Since they first appeared, I have always believed that CDP platforms represented transitional technology, created to fill a gap in the capabilities of modern ESPs. There is an increasing desire of brands to deploy real-time data-driven campaigns, to manage cross-channel and platform identity resolution, and to ensure compliance with complex multichannel permissions and the requirements of GDRP and other new laws. And these capabilities greatly taxed the existing capabilities of enterprise ESP platforms. So into this gap came the CDPs.

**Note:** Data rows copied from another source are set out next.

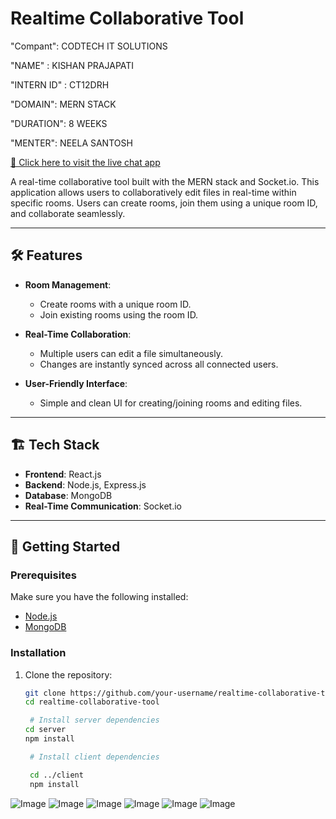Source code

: # Realtime Collaborative Tool

"Compant": CODTECH IT SOLUTIONS

"NAME" : KISHAN PRAJAPATI

"INTERN ID" : CT12DRH

"DOMAIN": MERN STACK

"DURATION": 8 WEEKS

"MENTER": NEELA SANTOSH


[🚀 Click here to visit the live chat app](https://real-time-collaboration-tool-mqya.onrender.com)

A real-time collaborative tool built with the MERN stack and Socket.io. This application allows users to collaboratively edit files in real-time within specific rooms. Users can create rooms, join them using a unique room ID, and collaborate seamlessly.

---

## 🛠️ Features

- **Room Management**:

  - Create rooms with a unique room ID.
  - Join existing rooms using the room ID.

- **Real-Time Collaboration**:

  - Multiple users can edit a file simultaneously.
  - Changes are instantly synced across all connected users.

- **User-Friendly Interface**:
  - Simple and clean UI for creating/joining rooms and editing files.

---

## 🏗️ Tech Stack

- **Frontend**: React.js
- **Backend**: Node.js, Express.js
- **Database**: MongoDB
- **Real-Time Communication**: Socket.io

---

## 🚀 Getting Started

### Prerequisites

Make sure you have the following installed:

- [Node.js](https://nodejs.org/)
- [MongoDB](https://www.mongodb.com/)

### Installation

1. Clone the repository:

   ```bash
   git clone https://github.com/your-username/realtime-collaborative-tool.git
   cd realtime-collaborative-tool

    # Install server dependencies
   cd server
   npm install

    # Install client dependencies

    cd ../client
    npm install

    ```

![Image](https://github.com/user-attachments/assets/969eeef5-6352-4a0c-971e-ca54bcbf41b3)
![Image](https://github.com/user-attachments/assets/e39579e1-a850-4612-9fee-b476e13f742e)
![Image](https://github.com/user-attachments/assets/9e1007ea-4401-4399-8cbf-10111001a7e1)
![Image](https://github.com/user-attachments/assets/1897150b-0f9b-458d-9870-671d31219340)
![Image](https://github.com/user-attachments/assets/d3ffa97d-6c0e-45a5-8eb9-1c318805afcb)
![Image](https://github.com/user-attachments/assets/e020ba99-2863-4280-a7d2-85b02fadc310)
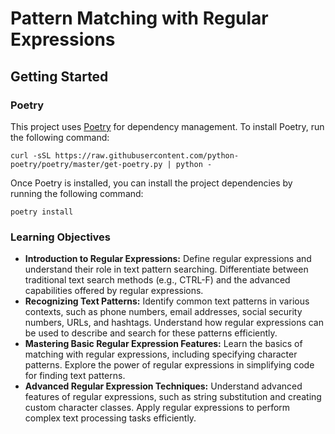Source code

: # Pattern Matching with Regular Expressions

## Getting Started

### Poetry

This project uses [Poetry](https://python-poetry.org/) for dependency management. To install Poetry, run the following
command:

```shell
curl -sSL https://raw.githubusercontent.com/python-poetry/poetry/master/get-poetry.py | python -
```

Once Poetry is installed, you can install the project dependencies by running the following command:

```shell
poetry install
```

### Learning Objectives
- **Introduction to Regular Expressions:** Define regular expressions and understand their role in text pattern
  searching. Differentiate between traditional text search methods (e.g., CTRL-F) and the advanced capabilities offered
  by regular expressions.
- **Recognizing Text Patterns:** Identify common text patterns in various contexts, such as phone numbers, email
  addresses, social security numbers, URLs, and hashtags. Understand how regular expressions can be used to describe and
  search for these patterns efficiently.
- **Mastering Basic Regular Expression Features:** Learn the basics of matching with regular expressions, including
  specifying character patterns. Explore the power of regular expressions in simplifying code for finding text patterns.
- **Advanced Regular Expression Techniques:** Understand advanced features of regular expressions, such as string
  substitution and creating custom character classes. Apply regular expressions to perform complex text processing tasks
  efficiently.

Now, I am not implying that CDPs also don’t represent an improvement in database technology for IT and analytics teams outside of the marketing teams. They most certainly do. The evolution from flat files, to relational, to schemaless has represented a steady improvement in how data is stored and leveraged by those teams. Which is exactly why the CDP landscape has already divided itself into two distinct types of platforms. One, preferred by IT and the analytics teams, and the other, preferred by marketing. And it is the latter which is driving the evolution of ESPs. The key difference between the two types of CDP is the ability of some to actually deploy campaigns, not merely to activate other channels. And it is these CDPs that have taken on a lot of the same characteristics as modern ESPs built on schemaless databases. And vice versa.
As I see it these new hybrid platforms—part CDP, part ESP—represent where the ESP vendor landscape is going, even if many of the vendors have not yet come to that conclusion. The brands we work with at Email Connect are more and more willing to consider including a Deployment CDP in an RFP for a new ESP. And CDP clients are willing to consider an ESP running on a schemaless database. A big reason behind this is that more often than not, the search for one quickly leads to the search for both.
Brands are waking up to the fact that they are looking for a solution, and whether they get there in a single platform, or in two separate platforms, is becoming less of a consideration. In fact, more and more brands seem to be leaning towards a single platform solution to meet their CDP and ESP needs. All of this is happening much faster than I thought it would when I started following the CDP market back in 2019.
So if you’re an ESP vendor, how should you be reacting to these changing buyer expectations? From my perspective, there are some platforms that are better prepared than others—in both camps—for the next evolution in platform capabilities. But for all of the players, there’s still time to adjust your product roadmap so you can stay competitive down the road. Moving ESPs is still a major step for brands to take, and one that they only take after a lot of thought. So, the market for legacy platforms isn’t going to go away overnight, and many will be competitive for years to come. But the landscape is also littered with platforms that didn’t adjust quickly enough to previous evolutions in the market, and no one is immune from that in the future.